Without the pictures, restate all of the data below word for word.

※ ※ ※

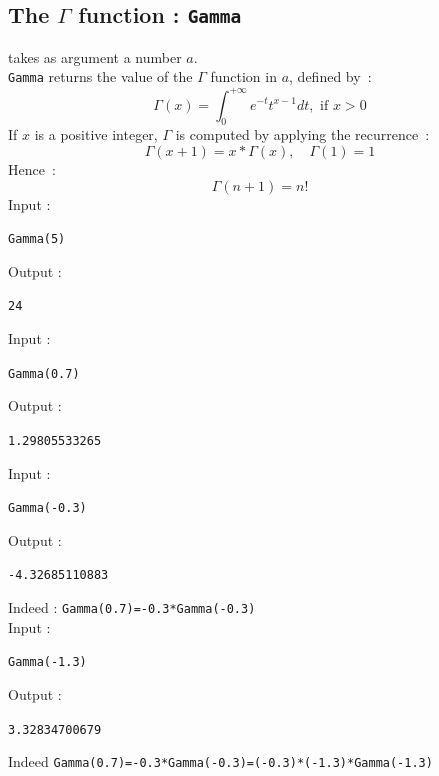 \documentclass[a4paper,11pt]{book}
\begin{document}
\subsection{The $\Gamma$ function : {\tt Gamma}}
 takes as argument a number $a$.\\
{\tt Gamma} returns the value of the $\Gamma$ function in $a$, defined by~:
\[ \Gamma(x)=\int_0^{+\infty}e^{-t}t^{x-1}dt, \mbox{ if } x>0 \]
If $x$ is a positive integer, $\Gamma$ is computed by applying
the recurrence~:
\[ \Gamma(x+1)=x*\Gamma(x), \quad \Gamma(1)=1 \]
Hence~:
\[ \Gamma(n+1)=n! \]
Input :
\begin{center}{\tt Gamma(5)}\end{center}
Output :
\begin{center}{\tt 24}\end{center}
Input :
\begin{center}{\tt Gamma(0.7)}\end{center}
Output :
\begin{center}{\tt 1.29805533265}\end{center}
Input :
\begin{center}{\tt Gamma(-0.3)}\end{center}
Output :
\begin{center}{\tt -4.32685110883}\end{center}
Indeed : {\tt Gamma(0.7)=-0.3*Gamma(-0.3)}\\
Input :
\begin{center}{\tt Gamma(-1.3)}\end{center}
Output :
\begin{center}{\tt 3.32834700679}\end{center}
Indeed {\tt Gamma(0.7)=-0.3*Gamma(-0.3)=(-0.3)*(-1.3)*Gamma(-1.3)}
\end{document}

※ ※ ※

▸ **COMPLETED TASK**:
 \documentclass[a4paper,11pt]{book}
\begin{document}
\subsection{The $\Gamma$ function : {\tt Gamma}}
 takes as argument a number $a$.\\
{\tt Gamma} returns the value of the $\Gamma$ function in $a$, defined by~:
\[ \Gamma(x)=\int_0^{+\infty}e^{-t}t^{x-1}dt, \mbox{ if } x>0 \]
If $x$ is a positive integer, $\Gamma$ is computed by applying
the recurrence~:
\[ \Gamma(x+1)=x*\Gamma(x), \quad \Gamma(1)=1 \]
Hence~:
\[ \Gamma(n+1)=n! \]
Input :
\begin{center}{\tt Gamma(5)}\end{center}
Output :
\begin{center}{\tt 24}\end{center}
Input :
\begin{center}{\tt Gamma(0.7)}\end{center}
Output :
\begin{center}{\tt 1.29805533265}\end{center}
Input :
\begin{center}{\tt Gamma(-0.3)}\end{center}
Output :
\begin{center}{\tt -4.32685110883}\end{center}
Indeed : {\tt Gamma(0.7)=-0.3*Gamma(-0.3)}\\
Input :
\begin{center}{\tt Gamma(-1.3)}\end{center}
Output :
\begin{center}{\tt 3.32834700679}\end{center}
Indeed {\tt Gamma(0.7)=-0.3*Gamma(-0.3)=(-0.3)*(-1.3)*Gamma(-1.3)}
\end{document}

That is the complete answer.